[Collected data]
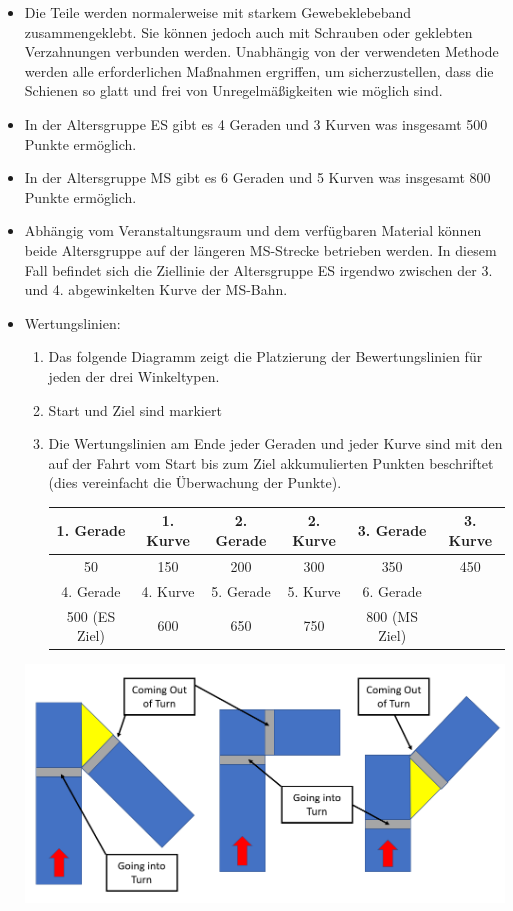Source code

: \documentclass[a4paper,12pt]{article}
\begin{document}
\begin{itemize}
	\item Die Teile werden normalerweise mit starkem Gewebeklebeband zusammengeklebt. Sie können jedoch auch mit Schrauben oder geklebten Verzahnungen verbunden werden. Unabhängig von der verwendeten Methode werden alle erforderlichen Maßnahmen ergriffen, um sicherzustellen, dass die Schienen so glatt und frei von Unregelmäßigkeiten wie möglich sind.
	\item In der Altersgruppe ES gibt es 4 Geraden und 3 Kurven was insgesamt 500 Punkte ermöglich.
	\item In der Altersgruppe MS gibt es 6 Geraden und 5 Kurven was insgesamt 800 Punkte ermöglich.
	\item Abhängig vom Veranstaltungsraum und dem verfügbaren Material können beide Altersgruppe auf der längeren MS-Strecke betrieben werden. In diesem Fall befindet sich die Ziellinie der Altersgruppe ES irgendwo zwischen der 3. und 4. abgewinkelten Kurve der MS-Bahn.

	\item Wertungslinien:
		\begin{enumerate}
			\item Das folgende Diagramm zeigt die Platzierung der Bewertungslinien für jeden der drei Winkeltypen.
			\item Start und Ziel sind markiert
			\item Die Wertungslinien am Ende jeder Geraden und jeder Kurve sind mit den auf der Fahrt vom Start bis zum Ziel akkumulierten Punkten beschriftet (dies vereinfacht die Überwachung der Punkte).
				\begin{center}
					\begin{tabular}{|c|c|c|c|c|c|} \hline
						\rowcolor{Gray}
						1. Gerade & 1. Kurve & 2. Gerade & 2. Kurve & 3. Gerade & 3. Kurve  \\ \hline
						50 & 150 & 200 & 300 & 350 & 450  \\ \hline
						\rowcolor{Gray}
						4. Gerade & 4. Kurve & 5. Gerade & 5. Kurve & 6. Gerade & \\ \hline
						500 (ES Ziel) & 600 & 650 & 750 & 800 (MS Ziel) & \\ \hline
					\end{tabular}
				\end{center}
		\end{enumerate}
		\includegraphics[width=1.0\textwidth]{amazeing_angle.png}
\end{itemize}
\end{document}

**TASK BRIEF:**
When you transcribe these entries, keep every word exact and drop the pictures.

**COMPLETED TASK:**
Source code

: \documentclass[a4paper,12pt]{article}
\begin{document}
\begin{itemize}
	\item Die Teile werden normalerweise mit starkem Gewebeklebeband zusammengeklebt. Sie können jedoch auch mit Schrauben oder geklebten Verzahnungen verbunden werden. Unabhängig von der verwendeten Methode werden alle erforderlichen Maßnahmen ergriffen, um sicherzustellen, dass die Schienen so glatt und frei von Unregelmäßigkeiten wie möglich sind.
	\item In der Altersgruppe ES gibt es 4 Geraden und 3 Kurven was insgesamt 500 Punkte ermöglich.
	\item In der Altersgruppe MS gibt es 6 Geraden und 5 Kurven was insgesamt 800 Punkte ermöglich.
	\item Abhängig vom Veranstaltungsraum und dem verfügbaren Material können beide Altersgruppe auf der längeren MS-Strecke betrieben werden. In diesem Fall befindet sich die Ziellinie der Altersgruppe ES irgendwo zwischen der 3. und 4. abgewinkelten Kurve der MS-Bahn.

	\item Wertungslinien:
		\begin{enumerate}
			\item Das folgende Diagramm zeigt die Platzierung der Bewertungslinien für jeden der drei Winkeltypen.
			\item Start und Ziel sind markiert
			\item Die Wertungslinien am Ende jeder Geraden und jeder Kurve sind mit den auf der Fahrt vom Start bis zum Ziel akkumulierten Punkten beschriftet (dies vereinfacht die Überwachung der Punkte).
				\begin{center}
					\begin{tabular}{|c|c|c|c|c|c|} \hline
						\rowcolor{Gray}
						1. Gerade & 1. Kurve & 2. Gerade & 2. Kurve & 3. Gerade & 3. Kurve  \\ \hline
						50 & 150 & 200 & 300 & 350 & 450  \\ \hline
						\rowcolor{Gray}
						4. Gerade & 4. Kurve & 5. Gerade & 5. Kurve & 6. Gerade & \\ \hline
						500 (ES Ziel) & 600 & 650 & 750 & 800 (MS Ziel) & \\ \hline
					\end{tabular}
				\end{center}
		\end{enumerate}
		\includegraphics[width=1.0\textwidth]{amazeing_angle.png}
\end{itemize}
\end{document}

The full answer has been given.